Allpix$^2$ is an open-source, versatile simulation framework for silicon detectors that integrates detailed physics models, supports complex setups, and leverages modern computing architectures for enhanced simulation realism and efficiency.

Contribution

The paper introduces major updates to Allpix$^2$, including multi-core parallelization and new physics models, expanding its capabilities for detailed silicon detector simulations.

Findings

Supports detailed electric field modeling from TCAD simulations

Enables fully parallel event simulation on modern hardware

Includes new physics models like charge carrier recombination

Abstract

Allpix$^2$ is a versatile, open-source simulation framework for silicon pixel detectors. Its goal is to ease the implementation of detailed simulations for both single sensors and more complex setups with multiple detectors.

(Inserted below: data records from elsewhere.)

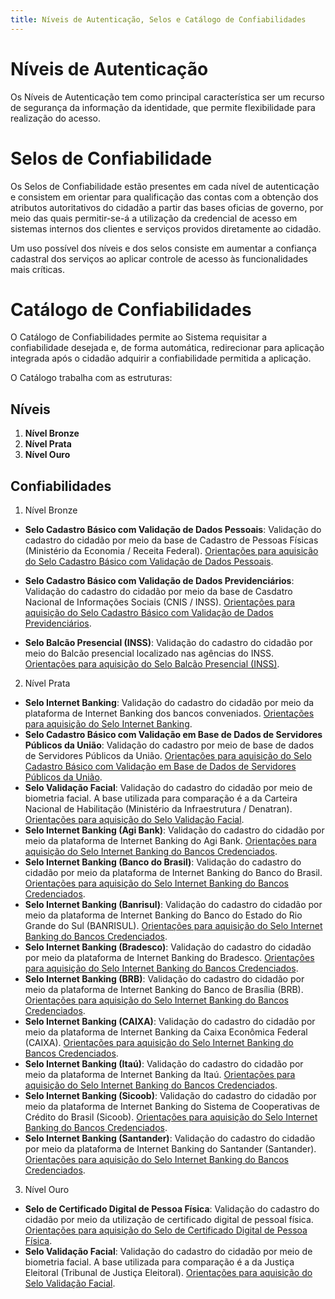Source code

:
 ```yaml
---
title: Níveis de Autenticação, Selos e Catálogo de Confiabilidades
---
```


# Níveis de Autenticação

Os Níveis de Autenticação tem como principal característica ser um
recurso de segurança da informação da identidade, que permite
flexibilidade para realização do acesso.

# Selos de Confiabilidade

Os Selos de Confiabilidade estão presentes em cada nível de autenticação
e consistem em orientar para qualificação das contas com a obtenção dos
atributos autoritativos do cidadão a partir das bases oficias de
governo, por meio das quais permitir-se-á a utilização da credencial de
acesso em sistemas internos dos clientes e serviços providos diretamente
ao cidadão.

Um uso possível dos níveis e dos selos consiste em aumentar a confiança
cadastral dos serviços ao aplicar controle de acesso às
funcionalidades mais críticas.

# Catálogo de Confiabilidades

O Catálogo de Confiabilidades permite ao Sistema requisitar a
confiabilidade desejada e, de forma automática, redirecionar para
aplicação integrada após o cidadão adquirir a confiabilidade permitida a
aplicação.

O Catálogo trabalha com as estruturas:

## Níveis

1.  **Nível Bronze**
2.  **Nível Prata**
3.  **Nível Ouro**

## Confiabilidades

1.  Nível Bronze

-   **Selo Cadastro Básico com Validação de Dados Pessoais**: Validação
    do cadastro do cidadão por meio da base de Cadastro de Pessoas
    Físicas (Ministério da Economia / Receita Federal). [Orientações
    para aquisição do Selo Cadastro Básico com Validação de Dados
    Pessoais](DUVIDAS_FREQUENTES/validacao-dados-pessoais.md).

-   **Selo Cadastro Básico com Validação de Dados Previdenciários**:
    Validação do cadastro do cidadão por meio da base de Casdatro
    Nacional de Informações Sociais (CNIS / INSS). [Orientações para
    aquisição do Selo Cadastro Básico com Validação de Dados
    Previdenciários](http://faq-login-unico.servicos.gov.br/en/latest/_perguntasdafaq/comoadquirirselocadastrobasicovalidacaodadosprevidenciarios.html).
-   **Selo Balcão Presencial (INSS)**: Validação do cadastro do cidadão
    por meio do Balcão presencial localizado nas agências do INSS.
    [Orientações para aquisição do Selo Balcão Presencial (INSS)](http://faq-login-unico.servicos.gov.br/en/latest/_perguntasdafaq/comoadquirirseloselobalcaopresencialINSS.html).

2.  Nível Prata

-   **Selo Internet Banking**: Validação do cadastro do cidadão por meio
    da plataforma de Internet Banking dos bancos conveniados.
    [Orientações para aquisição do Selo Internet Banking](http://faq-login-unico.servicos.gov.br/en/latest/_perguntasdafaq/comoadquirirselointernetbanking.html).
-   **Selo Cadastro Básico com Validação em Base de Dados de Servidores
    Públicos da União**: Validação do cadastro por meio de base de dados
    de Servidores Públicos da União. [Orientações para aquisição do Selo
    Cadastro Básico com Validação em Base de Dados de Servidores
    Públicos da União](http://faq-login-unico.servicos.gov.br/en/latest/_perguntasdafaq/comoadquirircadastrobasicovalidacaobasedadosservidorespublicosuniao.html).
-   **Selo Validação Facial**: Validação do cadastro do cidadão por meio
    de biometria facial. A base utilizada para comparação é a da
    Carteira Nacional de Habilitação (Ministério da Infraestrutura /
    Denatran). [Orientações para aquisição do Selo Validação Facial](http://faq-login-unico.servicos.gov.br/en/latest/_perguntasdafaq/comoadquirirvalidacaofacial.html).
-   **Selo Internet Banking (Agi Bank)**: Validação do cadastro do
    cidadão por meio da plataforma de Internet Banking do Agi Bank.
    [Orientações para aquisição do Selo Internet Banking do Bancos
    Credenciados](http://faq-login-unico.servicos.gov.br/en/latest/_perguntasdafaq/comoadquirircadastroviainternetbankingbancoscredenciados.html).
-   **Selo Internet Banking (Banco do Brasil)**: Validação do cadastro
    do cidadão por meio da plataforma de Internet Banking do Banco do
    Brasil. [Orientações para aquisição do Selo Internet Banking do
    Bancos Credenciados](http://faq-login-unico.servicos.gov.br/en/latest/_perguntasdafaq/comoadquirircadastroviainternetbankingbancoscredenciados.html).
-   **Selo Internet Banking (Banrisul)**: Validação do cadastro do
    cidadão por meio da plataforma de Internet Banking do Banco do
    Estado do Rio Grande do Sul (BANRISUL). [Orientações para aquisição
    do Selo Internet Banking do Bancos Credenciados](http://faq-login-unico.servicos.gov.br/en/latest/_perguntasdafaq/comoadquirircadastroviainternetbankingbancoscredenciados.html).
-   **Selo Internet Banking (Bradesco)**: Validação do cadastro do
    cidadão por meio da plataforma de Internet Banking do Bradesco.
    [Orientações para aquisição do Selo Internet Banking do Bancos
    Credenciados](http://faq-login-unico.servicos.gov.br/en/latest/_perguntasdafaq/comoadquirircadastroviainternetbankingbancoscredenciados.html).
-   **Selo Internet Banking (BRB)**: Validação do cadastro do cidadão
    por meio da plataforma de Internet Banking do Banco de Brasília
    (BRB). [Orientações para aquisição do Selo Internet Banking do
    Bancos Credenciados](http://faq-login-unico.servicos.gov.br/en/latest/_perguntasdafaq/comoadquirircadastroviainternetbankingbancoscredenciados.html).
-   **Selo Internet Banking (CAIXA)**: Validação do cadastro do cidadão
    por meio da plataforma de Internet Banking da Caixa Econômica
    Federal (CAIXA). [Orientações para aquisição do Selo Internet
    Banking do Bancos Credenciados](http://faq-login-unico.servicos.gov.br/en/latest/_perguntasdafaq/comoadquirircadastroviainternetbankingbancoscredenciados.html).
-   **Selo Internet Banking (Itaú)**: Validação do cadastro do cidadão
    por meio da plataforma de Internet Banking da Itaú. [Orientações
    para aquisição do Selo Internet Banking do Bancos Credenciados](http://faq-login-unico.servicos.gov.br/en/latest/_perguntasdafaq/comoadquirircadastroviainternetbankingbancoscredenciados.html).
-   **Selo Internet Banking (Sicoob)**: Validação do cadastro do cidadão
    por meio da plataforma de Internet Banking do Sistema de
    Cooperativas de Crédito do Brasil (Sicoob). [Orientações para
    aquisição do Selo Internet Banking do Bancos Credenciados](http://faq-login-unico.servicos.gov.br/en/latest/_perguntasdafaq/comoadquirircadastroviainternetbankingbancoscredenciados.html).
-   **Selo Internet Banking (Santander)**: Validação do cadastro do
    cidadão por meio da plataforma de Internet Banking do Santander
    (Santander). [Orientações para aquisição do Selo Internet Banking do
    Bancos Credenciados](http://faq-login-unico.servicos.gov.br/en/latest/_perguntasdafaq/comoadquirircadastroviainternetbankingbancoscredenciados.html).

3.  Nível Ouro

-   **Selo de Certificado Digital de Pessoa Física**: Validação do
    cadastro do cidadão por meio da utilização de certificado digital de
    pessoal física. [Orientações para aquisição do Selo de Certificado
    Digital de Pessoa Física](http://faq-login-unico.servicos.gov.br/en/latest/_perguntasdafaq/comoadquirircertificadodigitalpessoafisica.html).
-   **Selo Validação Facial**: Validação do cadastro do cidadão por meio
    de biometria facial. A base utilizada para comparação é a da Justiça
    Eleitoral (Tribunal de Justiça Eleitoral). [Orientações para
    aquisição do Selo Validação Facial](http://faq-login-unico.servicos.gov.br/en/latest/_perguntasdafaq/comoadquirirvalidacaofacial.html).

While originally created for silicon detectors in high-energy physics, it is capable of simulating a wide range of detector types for various application scenarios, through its interface to Geant4 to describe the interaction of particles with matter, and the different algorithms for charge transport and digitization. The simulation chain is arranged with the help of intuitive configuration files and an extensible system of modules, which implement the individual simulation steps. Detailed electric field maps imported from TCAD simulations can be used to precisely model the drift behavior of the charge carriers, bringing a new level of realism to the Monte Carlo simulation of particle detectors. Recently, Allpix$^2$ has seen major improvements to its core framework to take full advantage of multi- and many-core processor architectures for simulating events fully parallel. Furthermore, new physics models such as charge carrier recombination in silicon have been introduced, further extending the application range. This contribution provides an overview of the framework and its components, highlighting the versatility and recent developments.